The planned partnership to form a Pan African Airline by Kenya Airways and South African Airways has left aviation pundits at a crossroads on the airline network that the two carriers will join.
The two airlines already belong to different networks and aviation experts opine that how this issue will be addressed is bound to be a challenge.
Kenya Airways is a member of the Sky Team — the second-largest airline network — while South African carrier belongs to Star Alliance, so far the largest of the three major aviation clubs with a membership of 28 airlines.
The partnership of the two carriers had been announced sometime in November. However, it came as a surprise on December 31 when President Uhuru Kenyatta said the two airlines will combine their assets to form a Pan-African carrier, becoming a high ranking member in the planned merger.
“To boost tourism, trade, and social engagement; and to bolster continental integration; our national carrier Kenya Airways will join hands with our partners in South Africa to establish a Pan-African Airline with unmatched continental reach and global coverage,” said Mr Kenyatta in the New Year address.
The two carriers have remained tightlipped on their mode of operation once they join hands.
It is believed the merger deal was sealed when Mr Kenyatta recently visited South Africa and that operations are expected to commence next year.
“We are all in the dark over this deal. No one knows the kind of partnership that the two will join,” said an aviation expert.
Alliance membership is an important association in airlines as it comes with a number of benefits. Members of the same alliance can establish a code-sharing where they agree to conduct bookings on behalf of a certain carrier and connect passengers from a given country to their final destination.
For instance, a passenger travelling from Nairobi on a KLM flight to the US can connect to America through a Delta flight, which are both members of the Sky Team alliance.

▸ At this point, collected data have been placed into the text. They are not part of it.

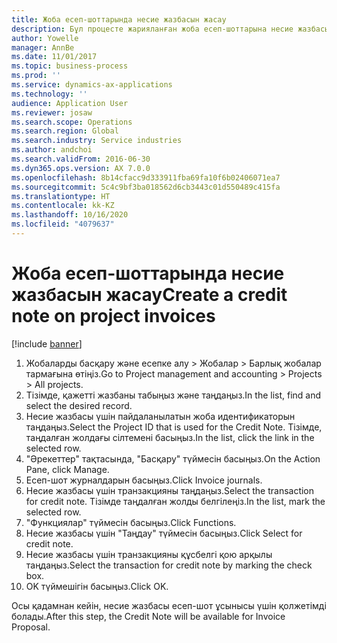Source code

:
 ```yaml
---
title: Жоба есеп-шоттарында несие жазбасын жасау
description: Бұл процесте жарияланған жоба есеп-шоттарына несие жазбасын жасау жолы көрсетіледі.
author: Yowelle
manager: AnnBe
ms.date: 11/01/2017
ms.topic: business-process
ms.prod: ''
ms.service: dynamics-ax-applications
ms.technology: ''
audience: Application User
ms.reviewer: josaw
ms.search.scope: Operations
ms.search.region: Global
ms.search.industry: Service industries
ms.author: andchoi
ms.search.validFrom: 2016-06-30
ms.dyn365.ops.version: AX 7.0.0
ms.openlocfilehash: 8b14cfacc9d333911fba69fa10f6b02406071ea7
ms.sourcegitcommit: 5c4c9bf3ba018562d6cb3443c01d550489c415fa
ms.translationtype: HT
ms.contentlocale: kk-KZ
ms.lasthandoff: 10/16/2020
ms.locfileid: "4079637"
---
```

# <a name="create-a-credit-note-on-project-invoices"></a><span data-ttu-id="feb40-103">Жоба есеп-шоттарында несие жазбасын жасау</span><span class="sxs-lookup"><span data-stu-id="feb40-103">Create a credit note on project invoices</span></span>

[!include [banner](../../includes/banner.md)]

1. <span data-ttu-id="feb40-104">Жобаларды басқару және есепке алу > Жобалар > Барлық жобалар тармағына өтіңіз.</span><span class="sxs-lookup"><span data-stu-id="feb40-104">Go to Project management and accounting > Projects > All projects.</span></span> 
2. <span data-ttu-id="feb40-105">Тізімде, қажетті жазбаны табыңыз және таңдаңыз.</span><span class="sxs-lookup"><span data-stu-id="feb40-105">In the list, find and select the desired record.</span></span> 
3. <span data-ttu-id="feb40-106">Несие жазбасы үшін пайдаланылатын жоба идентификаторын таңдаңыз.</span><span class="sxs-lookup"><span data-stu-id="feb40-106">Select the Project ID that is used for the Credit Note.</span></span> <span data-ttu-id="feb40-107">Тізімде, таңдалған жолдағы сілтемені басыңыз.</span><span class="sxs-lookup"><span data-stu-id="feb40-107">In the list, click the link in the selected row.</span></span> 
4. <span data-ttu-id="feb40-108">"Әрекеттер" тақтасында, "Басқару" түймесін басыңыз.</span><span class="sxs-lookup"><span data-stu-id="feb40-108">On the Action Pane, click Manage.</span></span> 
5. <span data-ttu-id="feb40-109">Есеп-шот журналдарын басыңыз.</span><span class="sxs-lookup"><span data-stu-id="feb40-109">Click Invoice journals.</span></span> 
6. <span data-ttu-id="feb40-110">Несие жазбасы үшін транзакцияны таңдаңыз.</span><span class="sxs-lookup"><span data-stu-id="feb40-110">Select the transaction for credit note.</span></span> <span data-ttu-id="feb40-111">Тізімде таңдалған жолды белгілеңіз.</span><span class="sxs-lookup"><span data-stu-id="feb40-111">In the list, mark the selected row.</span></span> 
7. <span data-ttu-id="feb40-112">"Функциялар" түймесін басыңыз.</span><span class="sxs-lookup"><span data-stu-id="feb40-112">Click Functions.</span></span> 
8. <span data-ttu-id="feb40-113">Несие жазбасы үшін "Таңдау" түймесін басыңыз.</span><span class="sxs-lookup"><span data-stu-id="feb40-113">Click Select for credit note.</span></span> 
9. <span data-ttu-id="feb40-114">Несие жазбасы үшін транзакцияны құсбелгі қою арқылы таңдаңыз.</span><span class="sxs-lookup"><span data-stu-id="feb40-114">Select the transaction for credit note by marking the check box.</span></span>
10. <span data-ttu-id="feb40-115">OK түймешігін басыңыз.</span><span class="sxs-lookup"><span data-stu-id="feb40-115">Click OK.</span></span> 

<span data-ttu-id="feb40-116">Осы қадамнан кейін, несие жазбасы есеп-шот ұсынысы үшін қолжетімді болады.</span><span class="sxs-lookup"><span data-stu-id="feb40-116">After this step, the Credit Note will be available for Invoice Proposal.</span></span>
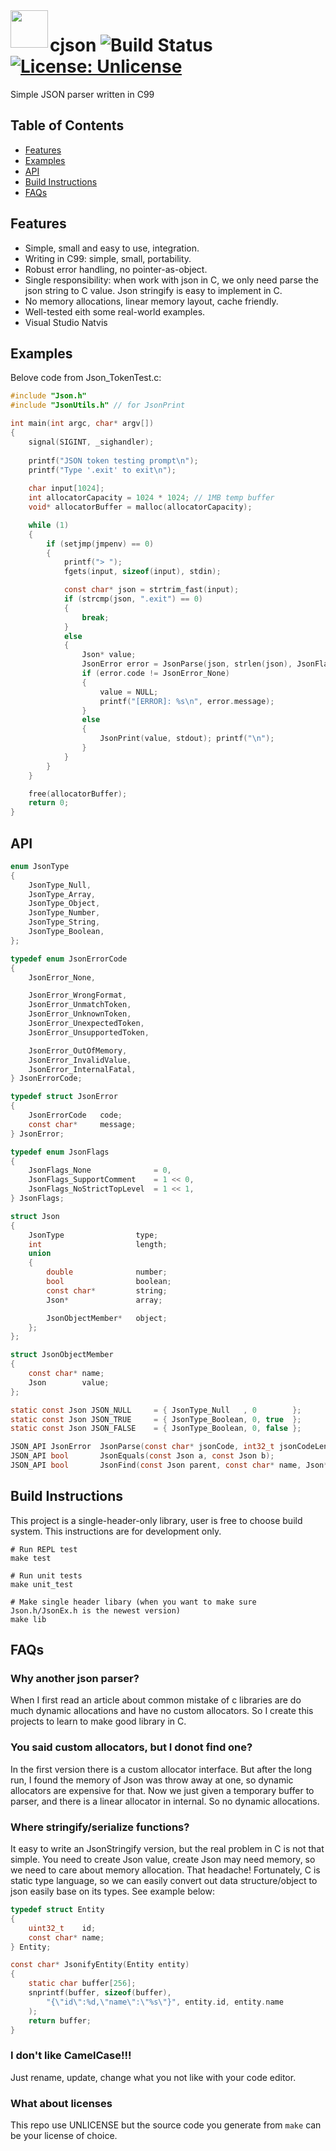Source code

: <img align="left" src="https://upload.wikimedia.org/wikipedia/commons/thumb/c/c9/JSON_vector_logo.svg/1024px-JSON_vector_logo.svg.png" width="60" height="60" />

# cjson ![Build Status](https://github.com/maihd/cjson/actions/workflows/unit-tests.yml/badge.svg) [![License: Unlicense](https://img.shields.io/badge/license-Unlicense-blue.svg)](http://unlicense.org/)
Simple JSON parser written in C99

## Table of Contents
- [Features](#features)
- [Examples](#examples)
- [API](#api)
- [Build Instructions](#build-instructions)
- [FAQs](#faqs)

## Features
- Simple, small and easy to use, integration.
- Writing in C99: simple, small, portability.
- Robust error handling, no pointer-as-object.
- Single responsibility: when work with json in C, we only need parse the json string to C value. Json stringify is easy to implement in C.
- No memory allocations, linear memory layout, cache friendly.
- Well-tested eith some real-world examples.
- Visual Studio Natvis

## Examples
Belove code from Json_TokenTest.c:
```C
#include "Json.h"
#include "JsonUtils.h" // for JsonPrint

int main(int argc, char* argv[])
{
    signal(SIGINT, _sighandler);
    
    printf("JSON token testing prompt\n");
    printf("Type '.exit' to exit\n");
    
    char input[1024];
    int allocatorCapacity = 1024 * 1024; // 1MB temp buffer
    void* allocatorBuffer = malloc(allocatorCapacity);

    while (1)
    {
	    if (setjmp(jmpenv) == 0)
	    {
	        printf("> ");
	        fgets(input, sizeof(input), stdin);

	        const char* json = strtrim_fast(input);
	        if (strcmp(json, ".exit") == 0)
	        {
                break;
	        }
	        else
            {
                Json* value;
                JsonError error = JsonParse(json, strlen(json), JsonFlags_NoStrictTopLevel, allocatorBuffer, allocatorCapacity, &value);
                if (error.code != JsonError_None)
                {
                    value = NULL;
                    printf("[ERROR]: %s\n", error.message);
                }
                else
                {
                    JsonPrint(value, stdout); printf("\n");
                }
	        }
	    }
    }

    free(allocatorBuffer);
    return 0;
}
```

## API
```C
enum JsonType
{
    JsonType_Null,
    JsonType_Array,
    JsonType_Object,
    JsonType_Number,
    JsonType_String,
    JsonType_Boolean,
};

typedef enum JsonErrorCode
{
    JsonError_None,

    JsonError_WrongFormat,
    JsonError_UnmatchToken,
    JsonError_UnknownToken,
    JsonError_UnexpectedToken,
    JsonError_UnsupportedToken,

    JsonError_OutOfMemory,
    JsonError_InvalidValue,
    JsonError_InternalFatal,
} JsonErrorCode;

typedef struct JsonError
{
    JsonErrorCode   code;
    const char*     message;
} JsonError;

typedef enum JsonFlags
{
    JsonFlags_None              = 0,
    JsonFlags_SupportComment    = 1 << 0,
    JsonFlags_NoStrictTopLevel  = 1 << 1,
} JsonFlags;

struct Json
{
    JsonType                type;
    int                     length;
    union 
    {
        double              number;
        bool                boolean;   
        const char*         string;
        Json*               array;

        JsonObjectMember*   object;
    };
};

struct JsonObjectMember
{
    const char* name;
    Json        value;
};

static const Json JSON_NULL     = { JsonType_Null   , 0        };
static const Json JSON_TRUE     = { JsonType_Boolean, 0, true  };
static const Json JSON_FALSE    = { JsonType_Boolean, 0, false };

JSON_API JsonError  JsonParse(const char* jsonCode, int32_t jsonCodeLength, JsonFlags flags, void* buffer, int32_t bufferSize, Json* result);
JSON_API bool       JsonEquals(const Json a, const Json b);
JSON_API bool       JsonFind(const Json parent, const char* name, Json* result);
```

## Build Instructions
This project is a single-header-only library, user is free to choose build system. This instructions are for development only.
```
# Run REPL test
make test

# Run unit tests
make unit_test

# Make single header libary (when you want to make sure Json.h/JsonEx.h is the newest version)
make lib
```

## FAQs
### Why another json parser?
When I first read an article about common mistake of c libraries are do much dynamic allocations and have no custom allocators. So I create this projects to learn to make good library in C.

### You said custom allocators, but I donot find one?
In the first version there is a custom allocator interface. But after the long run, I found the memory of Json was throw away at one, so dynamic allocators are expensive for that. Now we just given a temporary buffer to parser, and there is a linear allocator in internal. So no dynamic allocations.

### Where stringify/serialize functions?
It easy to write an JsonStringify version, but the real problem in C is not that simple. You need to create Json value, create Json may need memory, so we need to care about memory allocation. That headache! Fortunately, C is static type language, so we can easily convert out data structure/object to json easily base on its types. See example below:
```C
typedef struct Entity
{
    uint32_t    id;
    const char* name;
} Entity;

const char* JsonifyEntity(Entity entity)
{
    static char buffer[256];
    snprintf(buffer, sizeof(buffer), 
        "{\"id\":%d,\"name\":\"%s\"}", entity.id, entity.name
    );
    return buffer;
}
```

### I don't like CamelCase!!!
Just rename, update, change what you not like with your code editor.

### What about licenses
This repo use UNLICENSE but the source code you generate from `make` can be your license of choice.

Questions also linger on what will happen to the loyalty miles that customers have accumulated over the years and whether those points will be accepted by other airlines after these two carriers quit their respective alliances.
Passengers normally accumulate points when they are travelling with a given airline and those points can be redeemed in any of the carriers as long as they are in the same membership.
In 2020, South Africa granted Kenya Airways a third freedom right, allowing it to fly cargo from Johannesburg to other cities in Southern African countries without returning to its hub in Nairobi.
The partnership between the two carriers comes at a time when they are both struggling financially. SAA was declared bankrupt a while back, a move that saw it ground its services for months before resuming again last year.
Kenya Airways has been on a loss-making streak long before even the coronavirus crisis hit the aviation sector.
The carrier lost more than $100 million in the six-month period that ended June 30, 2021, losses that the national carrier attributed to Covid-19 pandemic.
It is expected that the partnership will improve the financial viability of the two airlines. Customers will also benefit from more competitive price offering for both passenger and cargo segment.
Kenya Airways signed a Strategic Partnership Framework with South African Airways last November, which formed a key milestone towards co-starting a Pan African Airline Group by 2023.
The partnership framework followed the Memorandum of Cooperation that the two airlines signed in September to foster the exchange of knowledge, expertise, innovation, digital technologies, and best practice between the two.
The signing of the Strategic Partnership Framework by the two African airlines will see both airlines work together to increase passenger traffic, cargo opportunities, and general trade by taking advantage of strengths in South Africa, Kenya, and Africa.